This means that if you’re younger and healthier, insurers and brokers may hard-sell you to sign up for health coverage with nicknames — “short” or “skinny” or “skimpy” or “association” plans. They will be sold as costing you less, with monthly premiums as low as $100. The short plans cover you for less time, typically under a year, though the Trump administration wants this stretched longer. (This was how the plans started — as a short-duration bridge or to span coverage gaps.) These plans also contain pages of fine print, describing limits, what makes them “skinny” in what they will pay for and what they won’t, if you go to your doctor or hospital. Many aren’t “ACA compliant,” meaning that protections consumers have grown accustomed to will be absent.
These plans are not new. They were around before Obamacare tried to put them out of business. During that time, too many patients learned too late that they had thrown away even the lesser sums they paid for short-term plans because, when needed, they covered next to nothing. Companies that peddled these policies not only had a propensity to deny all but a few claims, they also had bad habits of disappearing when patients and watchdogs chased them for services and sums owed.
Caveat emptor, shop carefully, and know, by the way, that no matter how carefully customers read their short-term policies, experts like Andy Slavitt — who headed the Medicare and Medicaid programs in the Obama Administration — have warned that insurers and brokers always are ahead in figuring ways to get the most money while providing the fewest services.

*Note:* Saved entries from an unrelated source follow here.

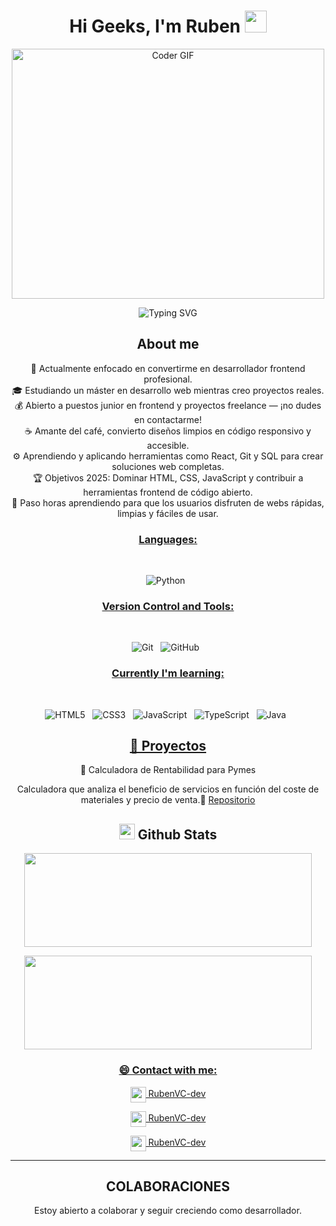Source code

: 
<h1 align="center">Hi Geeks, I'm Ruben <img src="https://media.giphy.com/media/hvRJCLFzcasrR4ia7z/giphy.gif" width="35"></h1>

<div align="center">
<p align="center">
<a href="#"><img src="https://media.giphy.com/media/SWoSkN6DxTszqIKEqv/giphy.gif" alt="Coder GIF" width="500" height="400"></a>
</p>
  
![Typing SVG](https://readme-typing-svg.herokuapp.com?font=ROBOT&size=25&color=39FF14&background=000000&center=true&vCenter=true&width=490&lines=%3E+Welcome+to+my+GitHub+profile...!)

## About me
💪 Actualmente enfocado en convertirme en desarrollador frontend profesional.  
🎓 Estudiando un máster en desarrollo web mientras creo proyectos reales.  
💰 Abierto a puestos junior en frontend y proyectos freelance — ¡no dudes en contactarme!  
☕ Amante del café, convierto diseños limpios en código responsivo y accesible.  
⚙️ Aprendiendo y aplicando herramientas como React, Git y SQL para crear soluciones web completas.  
🏆 Objetivos 2025: Dominar HTML, CSS, JavaScript y contribuir a herramientas frontend de código abierto.  
🎯 Paso horas aprendiendo para que los usuarios disfruten de webs rápidas, limpias y fáciles de usar.

### <u> Languages: </u>
<br>

![Python](https://img.shields.io/badge/python-3670A0?style=for-the-badge&logo=python&logoColor=ffdd54)
</span>
&nbsp;

### <u> Version Control and Tools: </u>
<br>

![Git](https://img.shields.io/badge/git-%23F05033.svg?style=for-the-badge&logo=git&logoColor=white)
&nbsp;
![GitHub](https://img.shields.io/badge/github-%23121011.svg?style=for-the-badge&logo=github&logoColor=white)
&nbsp;
<br>

### <u> Currently I'm learning: </u>
<br>

![HTML5](https://img.shields.io/badge/html5-%23E34F26.svg?style=for-the-badge&logo=html5&logoColor=white)
&nbsp;
![CSS3](https://img.shields.io/badge/css3-%231572B6.svg?style=for-the-badge&logo=css3&logoColor=white)
&nbsp;
![JavaScript](https://img.shields.io/badge/javascript-%23323330.svg?style=for-the-badge&logo=javascript&logoColor=%23F7DF1E)
&nbsp;
![TypeScript](https://img.shields.io/badge/typescript-%23007ACC.svg?style=for-the-badge&logo=typescript&logoColor=white)
&nbsp;
![Java](https://img.shields.io/badge/java-%23ED8B00.svg?style=for-the-badge&logo=openjdk&logoColor=white)
&nbsp;
</br>

## <u>💼 Proyectos </u>

 🧮 Calculadora de Rentabilidad para Pymes

Calculadora que analiza el beneficio de servicios en función del coste de materiales y precio de venta.🔗 [Repositorio](https://github.com/RubenVC-dev/calculadora-rentabilidad)


## <img src="https://media.giphy.com/media/iY8CRBdQXODJSCERIr/giphy.gif" width="25"> <b>Github Stats</b>

<p><img width="460" height="150" src="https://github-readme-stats.vercel.app/api?username=RubenVC-dev&theme=tokyonight&show_icons=true/460/300">

<p><img width="460" height="150" src="https://github-readme-stats.vercel.app/api/top-langs?username=RubenVC-dev&show_icons=true&locale=en&layout=compact&theme=tokyonight"/460/300"></p>


### <u>😄 Contact with me: </u>

<a href="https://www.linkedin.com/in/rubenvc-dev/"><img align="center" width="25px" src="https://img.icons8.com/?size=100&id=xuvGCOXi8Wyg&format=png&color=000000"> RubenVC-dev</a>

<a href="https://www.instagram.com/rubenvc_dev/"><img align="center" width="25px" src="https://img.icons8.com/?size=100&id=Xy10Jcu1L2Su&format=png&color=000000"> RubenVC-dev</a>

<a href="https://mail.google.com/mail/?view=cm&fs=1&to=ruben.vidal.dev@outlook.com"><img align="center" width="25px" src="https://img.icons8.com/?size=100&id=qyRpAggnV0zH&format=png&color=000000"> RubenVC-dev</a>

---

## COLABORACIONES
Estoy abierto a colaborar y seguir creciendo como desarrollador.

As Slavitt noted on Twitter: “Let me repeat: You will never know what’s in a Trumpcare Insurance plan for the simple reason that you will never be as good at reading fine print as insurance companies will be at writing it.”
If you’re wondering why ACA foes might be eager to promote skinny coverages, that’s easy to answer: They hope to undercut Obamacare by draining out of its “risk pools” healthier and younger Americans, who share in coverage costs but tend to rack up fewer expenses. The administration, according to critics, has made clear this goal, by saying it will cut money for outreach programs to increase ACA plans, while pushing skinny policies.
California, by the way, had such poor experiences with short-term plans for consumers in one of the nation’s largest markets that state lawmakers voted to ban them, and Gov. Jerry Brown has signed their bill to do so. New York state earlier had barred these policies, and Maryland and Hawaii have put limits on their length of coverage.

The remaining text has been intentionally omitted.